(Stored data)
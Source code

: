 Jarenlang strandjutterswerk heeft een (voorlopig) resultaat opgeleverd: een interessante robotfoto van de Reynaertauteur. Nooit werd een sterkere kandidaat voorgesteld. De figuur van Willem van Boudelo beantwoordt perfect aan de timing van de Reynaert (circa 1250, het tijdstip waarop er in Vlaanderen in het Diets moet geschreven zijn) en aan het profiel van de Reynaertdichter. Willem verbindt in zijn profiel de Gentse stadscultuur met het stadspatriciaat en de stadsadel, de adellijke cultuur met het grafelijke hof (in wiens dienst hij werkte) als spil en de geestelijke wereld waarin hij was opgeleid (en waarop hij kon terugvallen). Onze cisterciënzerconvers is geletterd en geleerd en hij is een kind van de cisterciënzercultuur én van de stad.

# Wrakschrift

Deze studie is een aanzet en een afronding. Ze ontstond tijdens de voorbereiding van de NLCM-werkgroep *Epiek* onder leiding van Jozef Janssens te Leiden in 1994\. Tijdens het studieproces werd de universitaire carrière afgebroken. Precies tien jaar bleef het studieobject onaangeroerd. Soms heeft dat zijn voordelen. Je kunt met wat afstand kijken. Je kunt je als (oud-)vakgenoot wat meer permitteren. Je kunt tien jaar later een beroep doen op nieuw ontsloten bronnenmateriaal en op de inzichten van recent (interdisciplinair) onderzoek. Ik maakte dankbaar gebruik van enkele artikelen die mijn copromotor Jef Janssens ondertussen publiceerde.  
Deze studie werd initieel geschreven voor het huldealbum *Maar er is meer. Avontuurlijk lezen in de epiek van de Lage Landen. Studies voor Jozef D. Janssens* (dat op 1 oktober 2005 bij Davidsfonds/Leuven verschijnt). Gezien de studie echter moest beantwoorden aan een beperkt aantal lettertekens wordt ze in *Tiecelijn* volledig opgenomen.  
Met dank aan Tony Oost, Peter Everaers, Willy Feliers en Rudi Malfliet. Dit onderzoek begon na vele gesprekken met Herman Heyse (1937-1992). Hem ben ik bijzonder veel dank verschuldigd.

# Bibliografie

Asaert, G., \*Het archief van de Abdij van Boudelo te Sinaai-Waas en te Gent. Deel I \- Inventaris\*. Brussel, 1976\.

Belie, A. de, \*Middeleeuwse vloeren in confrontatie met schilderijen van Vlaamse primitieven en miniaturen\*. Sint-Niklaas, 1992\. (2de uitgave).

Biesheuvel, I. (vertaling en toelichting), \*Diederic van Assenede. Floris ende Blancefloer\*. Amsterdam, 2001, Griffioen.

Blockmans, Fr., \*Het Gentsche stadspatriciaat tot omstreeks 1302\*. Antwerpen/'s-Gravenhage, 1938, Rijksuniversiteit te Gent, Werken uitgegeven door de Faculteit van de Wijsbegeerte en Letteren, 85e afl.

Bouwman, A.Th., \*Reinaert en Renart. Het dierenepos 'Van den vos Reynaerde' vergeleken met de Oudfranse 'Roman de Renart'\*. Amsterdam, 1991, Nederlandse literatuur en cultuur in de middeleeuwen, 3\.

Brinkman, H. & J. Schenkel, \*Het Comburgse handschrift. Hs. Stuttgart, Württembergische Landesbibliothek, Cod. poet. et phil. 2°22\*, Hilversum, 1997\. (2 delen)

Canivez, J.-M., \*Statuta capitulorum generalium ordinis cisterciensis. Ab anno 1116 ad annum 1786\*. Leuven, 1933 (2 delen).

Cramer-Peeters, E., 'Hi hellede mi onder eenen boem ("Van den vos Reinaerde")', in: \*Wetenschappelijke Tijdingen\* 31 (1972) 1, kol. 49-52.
* * *
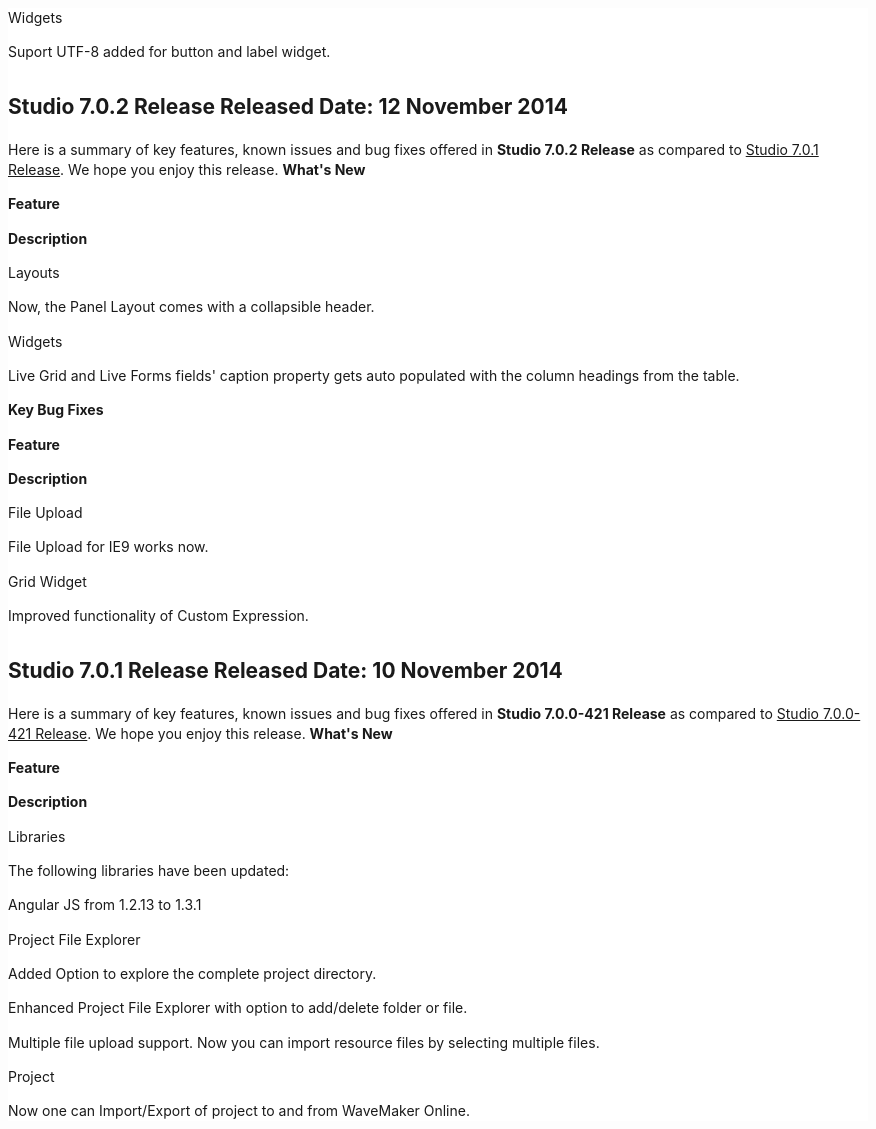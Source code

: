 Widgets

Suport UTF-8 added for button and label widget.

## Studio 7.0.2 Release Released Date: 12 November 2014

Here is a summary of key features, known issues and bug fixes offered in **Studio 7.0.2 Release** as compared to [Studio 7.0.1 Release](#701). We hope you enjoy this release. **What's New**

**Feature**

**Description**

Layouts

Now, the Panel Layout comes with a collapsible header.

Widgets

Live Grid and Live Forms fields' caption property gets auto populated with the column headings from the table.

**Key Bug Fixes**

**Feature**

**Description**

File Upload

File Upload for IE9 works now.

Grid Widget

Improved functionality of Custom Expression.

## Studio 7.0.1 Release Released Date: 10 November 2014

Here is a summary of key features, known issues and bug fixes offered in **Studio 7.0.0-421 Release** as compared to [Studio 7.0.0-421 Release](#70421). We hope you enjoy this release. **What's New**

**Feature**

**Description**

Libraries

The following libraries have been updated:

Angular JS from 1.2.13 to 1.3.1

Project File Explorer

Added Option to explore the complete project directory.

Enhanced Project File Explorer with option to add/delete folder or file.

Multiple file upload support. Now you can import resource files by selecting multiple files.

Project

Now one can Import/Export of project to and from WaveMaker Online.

■ Task details:
Copy out, exactly and alone, the lines of the entries above between the ones holding "# Wrakschrift" and "Deze studie is", inclusive.

■ Answer to this exercise:
# Wrakschrift

Deze studie is een aanzet en een afronding. Ze ontstond tijdens de voorbereiding van de NLCM-werkgroep *Epiek* onder leiding van Jozef Janssens te Leiden in 1994\. Tijdens het studieproces werd de universitaire carrière afgebroken. Precies tien jaar bleef het studieobject onaangeroerd. Soms heeft dat zijn voordelen. Je kunt met wat afstand kijken. Je kunt je als (oud-)vakgenoot wat meer permitteren. Je kunt tien jaar later een beroep doen op nieuw ontsloten bronnenmateriaal en op de inzichten van recent (interdisciplinair) onderzoek. Ik maakte dankbaar gebruik van enkele artikelen die mijn copromotor Jef Janssens ondertussen publiceerde.  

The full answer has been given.